**What you are asked to do**
Could you repeat, exactly and with no pictures, only the lines from the start of the records through the line containing "Bounds on the"?

____

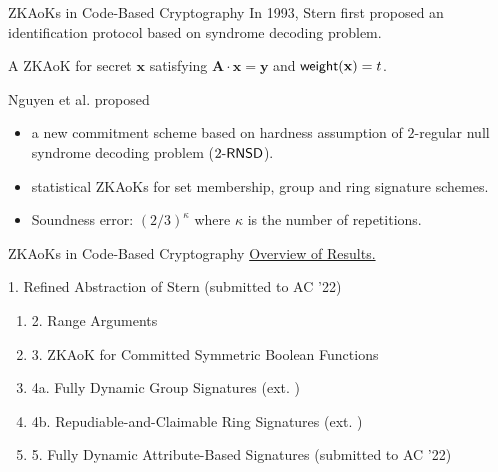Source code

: \begin{frame}{ZKAoKs in Code-Based Cryptography}
	In 1993, Stern first proposed an identification protocol \cite{Stern93} based on syndrome decoding problem.\pause
	
	A ZKAoK for secret $\mathbf{x}$ satisfying $\mathbf{A}\cdot\mathbf{x} = \mathbf{y}$ and $\mathsf{weight}(\mathbf{x}) = t$. \pause
	
	Nguyen et al. \cite{NguyenTWZ19, NguyenTWZ19eprint} proposed \pause
	\begin{itemize}
		\item a new commitment scheme based on hardness assumption of $2$-regular null syndrome decoding problem (${2\textsf{-}\mathsf{RNSD}}$).\pause
		\item statistical ZKAoKs for set membership, group and ring signature schemes.\pause 
		\item Soundness error: $(2/3)^\kappa$ where $\kappa$ is the number of repetitions.
	\end{itemize}
\end{frame}

\begin{frame}{ZKAoKs in Code-Based Cryptography}
	\underline{Overview of Results.}\pause
	
	{\small 1. Refined Abstraction of Stern (submitted to AC '22)}\pause
	\begin{enumerate}[$\Rightarrow$]
		\item {\small 2. Range Arguments \cite{NguyenTWZ19}}\pause
		\item {\small 3. ZKAoK for Committed Symmetric Boolean Functions \cite{LingNPTW21}}\pause
		\item {\small 4a. Fully Dynamic Group Signatures (ext. \cite{NguyenTWZ19})}\pause
		\item {\small 4b. Repudiable-and-Claimable Ring Signatures (ext. \cite{NguyenTWZ19})}\pause
		\item {\small 5. Fully Dynamic Attribute-Based Signatures (submitted to AC '22)}
	\end{enumerate}
\end{frame}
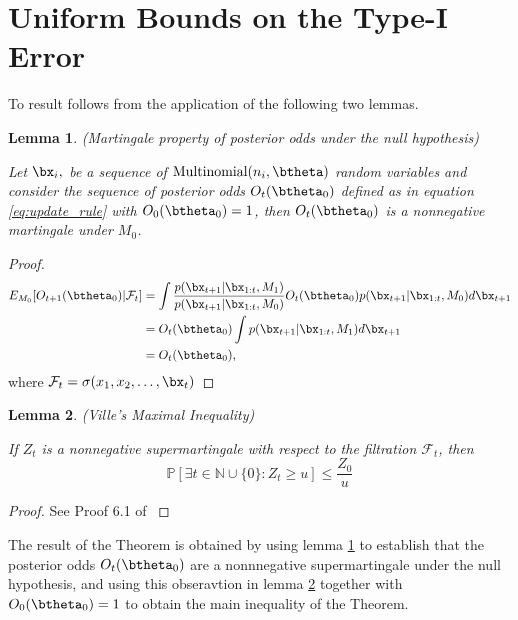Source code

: \documentclass[11pt]{article}
\newtheorem{lemma}{Lemma}[section]
\begin{document}
\section{Uniform Bounds on the Type-I Error}
\label{app:type_1_error}
To result follows from the application of the following two lemmas.
\begin{lemma}(Martingale property of posterior odds under the null hypothesis)
  
  \noindent Let $\bx_i,$ be a sequence of $\text{Multinomial}(n_i,\btheta)$ random variables and consider the sequence of posterior odds $O_t(\btheta_0)$ defined as in equation \eqref{eq:update_rule} with $O_0(\btheta_0)=1$, then $O_t(\btheta_0)$ is a nonnegative martingale under $M_0$.
  \label{lem:posterior_odds_martingale}
    \end{lemma}
  \begin{proof}
  \begin{align*}
    E_{M_0}[O_{t+1}(\btheta_0)|\mathcal{F}_t]  &= \int \frac{p(\bx_{t+1}|\bx_{1:t},M_1)}{p(\bx_{t+1}|\bx_{1:t},M_0)} O_{t}(\btheta_0) p(\bx_{t+1}|\bx_{1:t},M_0) d\bx_{t+1}\\
    &=  O_{t}(\btheta_0) \int p(\bx_{t+1}|\bx_{1:t},M_1) d\bx_{t+1}\\
    &=  O_{t}(\btheta_0),
  \end{align*}
  where $\mathcal{F}_{t} = \sigma(x_1,x_2,\dots, \bx_t)$
\end{proof}

\begin{lemma}(Ville's Maximal Inequality)
  
\label{lem:durrett}
  \noindent If $Z_{t}$ is a nonnegative supermartingale with respect to the filtration $\mathcal{F}_t$, then
  \begin{equation}
    \label{eq:durrett}
    \mathbb{P}[\exists t \in \mathbb{N}\cup \lbrace 0 \rbrace : Z_t \geq u] \leq \frac{Z_0}{u}
  \end{equation}
\end{lemma}
\begin{proof}
  See Proof 6.1 of \cite{howard}
\end{proof}
The result of the Theorem is obtained by using lemma \ref{lem:posterior_odds_martingale} to establish that the posterior odds $O_t(\btheta_0)$ are a nonnnegative supermartingale under the null hypothesis, and using this obseravtion in lemma \ref{lem:durrett} together with  $O_0(\btheta_0) = 1$  to obtain the main inequality of the Theorem.
\end{document}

____

**Answer for the task**
Source code

: \begin{frame}{ZKAoKs in Code-Based Cryptography}
	In 1993, Stern first proposed an identification protocol \cite{Stern93} based on syndrome decoding problem.\pause
	
	A ZKAoK for secret $\mathbf{x}$ satisfying $\mathbf{A}\cdot\mathbf{x} = \mathbf{y}$ and $\mathsf{weight}(\mathbf{x}) = t$. \pause
	
	Nguyen et al. \cite{NguyenTWZ19, NguyenTWZ19eprint} proposed \pause
	\begin{itemize}
		\item a new commitment scheme based on hardness assumption of $2$-regular null syndrome decoding problem (${2\textsf{-}\mathsf{RNSD}}$).\pause
		\item statistical ZKAoKs for set membership, group and ring signature schemes.\pause 
		\item Soundness error: $(2/3)^\kappa$ where $\kappa$ is the number of repetitions.
	\end{itemize}
\end{frame}

\begin{frame}{ZKAoKs in Code-Based Cryptography}
	\underline{Overview of Results.}\pause
	
	{\small 1. Refined Abstraction of Stern (submitted to AC '22)}\pause
	\begin{enumerate}[$\Rightarrow$]
		\item {\small 2. Range Arguments \cite{NguyenTWZ19}}\pause
		\item {\small 3. ZKAoK for Committed Symmetric Boolean Functions \cite{LingNPTW21}}\pause
		\item {\small 4a. Fully Dynamic Group Signatures (ext. \cite{NguyenTWZ19})}\pause
		\item {\small 4b. Repudiable-and-Claimable Ring Signatures (ext. \cite{NguyenTWZ19})}\pause
		\item {\small 5. Fully Dynamic Attribute-Based Signatures (submitted to AC '22)}
	\end{enumerate}
\end{frame}
Source code

: \documentclass[11pt]{article}
\newtheorem{lemma}{Lemma}[section]
\begin{document}
\section{Uniform Bounds on the Type-I Error}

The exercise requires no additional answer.